Why paramnormal
?¶
Both in numpy
and scipy.stats
and in the field of statistics in
general, you can refer to the location (loc
) and scale (scale
)
parameters of a distribution. Roughly speaking, they refer to the
position and spread of the distribution, respectively. For normal
distribtions loc
refers the mean (symbolized as \(\mu\)) and
scale
refers to the standard deviation (a.k.a. \(\sigma\)).
The main problem that paramnormal
is trying to solve is that
sometimes, creating a probability distribution using these parameters
(and others) in scipy.stats
can be confusing. Also the parameters in
numpy.random
can be inconsistently named (admittedly, just a minor
inconvenience).
%matplotlib inline
import numpy as np
from scipy import stats
Consider the lognormal distribution.
In probability theory, a log-normal (or lognormal) distribution is a continuous probability distribution of a random variable whose logarithm is normally distributed. Thus, if the random variable \(X\) is log-normally distributed, then \(Y = \ln(X)\) has a normal distribution. Likewise, if \(Y\) has a normal distribution, then \(X = \exp(Y)\) has a log-normal distribution. (from wikipedia)
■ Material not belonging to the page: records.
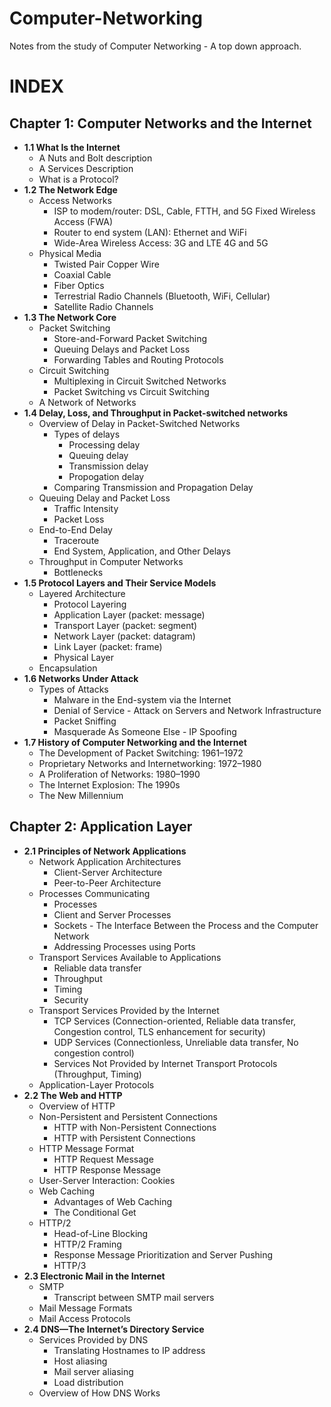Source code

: # Computer-Networking

Notes from the study of Computer Networking - A top down approach.

# INDEX

## Chapter 1: Computer Networks and the Internet 
* <b>1.1 What Is the Internet</b>
	* A Nuts and Bolt description
 	* A Services Description
 	* What is a Protocol?
* <b>1.2 The Network Edge</b>
	* Access Networks
 		* ISP to modem/router: DSL, Cable, FTTH, and 5G Fixed Wireless Access (FWA)
   		* Router to end system (LAN): Ethernet and WiFi
     	* Wide-Area Wireless Access: 3G and LTE 4G and 5G
 	* Physical Media
    	* Twisted Pair Copper Wire
    	* Coaxial Cable
     	* Fiber Optics
      	* Terrestrial Radio Channels (Bluetooth, WiFi, Cellular)
      	* Satellite Radio Channels 
* <b>1.3 The Network Core</b>
	* Packet Switching
 		* Store-and-Forward Packet Switching
   		* Queuing Delays and Packet Loss
     	* Forwarding Tables and Routing Protocols 
 	* Circuit Switching
  		* Multiplexing in Circuit Switched Networks
    	* Packet Switching vs Circuit Switching
  	* A Network of Networks
* <b>1.4 Delay, Loss, and Throughput in Packet-switched networks</b>
	* Overview of Delay in Packet-Switched Networks
 		* Types of delays
	 		* Processing delay
	   		* Queuing delay
			* Transmission delay
			* Propogation delay
		* Comparing Transmission and Propagation Delay
  	* Queuing Delay and Packet Loss
  		* Traffic Intensity
  	 	* Packet Loss
  	* End-to-End Delay
  		* Traceroute
  	 	* End System, Application, and Other Delays	
  	* Throughput in Computer Networks
  		* Bottlenecks
* <b>1.5 Protocol Layers and Their Service Models</b>
	* Layered Architecture
 		* Protocol Layering
   		* Application Layer (packet: message)
     	* Transport Layer (packet: segment)
      	* Network Layer (packet: datagram)
      	* Link Layer (packet: frame)
      	* Physical Layer
	* Encapsulation
* <b>1.6 Networks Under Attack</b>
	* Types of Attacks
 		* Malware in the End-system via the Internet
  		* Denial of Service - Attack on Servers and Network Infrastructure
  		* Packet Sniffing
  		* Masquerade As Someone Else - IP Spoofing
* <b>1.7 History of Computer Networking and the Internet</b>
	* The Development of Packet Switching: 1961–1972
 	* Proprietary Networks and Internetworking: 1972–1980
  	* A Proliferation of Networks: 1980–1990
  	* The Internet Explosion: The 1990s
  	* The New Millennium

## Chapter 2: Application Layer
* <b>2.1 Principles of Network Applications</b>
	* Network Application Architectures
 		* Client-Server Architecture
   		* Peer-to-Peer Architecture
 	* Processes Communicating
  		* Processes
    	* Client and Server Processes
     	* Sockets - The Interface Between the Process and the Computer Network
      	* Addressing Processes using Ports
	* Transport Services Available to Applications
 		* Reliable data transfer
   		* Throughput
     	* Timing
      	* Security
	* Transport Services Provided by the Internet
 		* TCP Services (Connection-oriented, Reliable data transfer, Congestion control, TLS enhancement for security)
   		* UDP Services (Connectionless, Unreliable data transfer, No congestion control)
     	* Services Not Provided by Internet Transport Protocols (Throughput, Timing)
  	* Application-Layer Protocols
* <b>2.2 The Web and HTTP</b>
	* Overview of HTTP
 	* Non-Persistent and Persistent Connections
  		* HTTP with Non-Persistent Connections
		* HTTP with Persistent Connections
  	* HTTP Message Format
  		* HTTP Request Message
		* HTTP Response Message
  	* User-Server Interaction: Cookies
  	* Web Caching
  		* Advantages of Web Caching
  	 	* The Conditional Get
  	* HTTP/2
  		* Head-of-Line Blocking
  	 	* HTTP/2 Framing
  	  	* Response Message Prioritization and Server Pushing
  	  	* HTTP/3
* <b>2.3 Electronic Mail in the Internet</b>	
	* SMTP
 		* Transcript between SMTP mail servers
   	* Mail Message Formats
   	* Mail Access Protocols
* <b>2.4 DNS—The Internet’s Directory Service</b>
	* Services Provided by DNS
 		* Translating Hostnames to IP address
   		* Host aliasing
     	* Mail server aliasing
      	* Load distribution
	* Overview of How DNS Works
In numpy, you specify the “mean” and “sigma” of the underlying normal
distribution. A lot lof scientific programmers know what that would
mean. But mean
and standard_deviation
, loc
and scale
or
mu
and sigma
would have been better choices.
Still, generating random numbers is pretty straight-forward:
np.random.seed(0)
mu = 0
sigma = 1
N = 3
np.random.lognormal(mean=mu, sigma=sigma, size=N)
array([ 5.83603919, 1.49205924, 2.66109578])
In scipy, you need an additional shape parameter (s
), plus the usual
loc
and scale
. Aside from the mystery behind what s
might
bem that seems straight-forward enough.
Except it’s not.
That shape parameter is actually the standard deviation (\(\sigma\))
of the underlying normal distribution. The scale
should be set to
the exponentiated location parameter of the raw distribution
(\(e ^ \mu\)). Finally, loc
actually refers to a sort of offset
that can be applied to entire distribution. In other words, you can
translate the distribution up and down to e.g., negative values.
In my field (civil/environmental engineering) variables that are often
assumed to be lognormally distributed (e.g., pollutant concentration)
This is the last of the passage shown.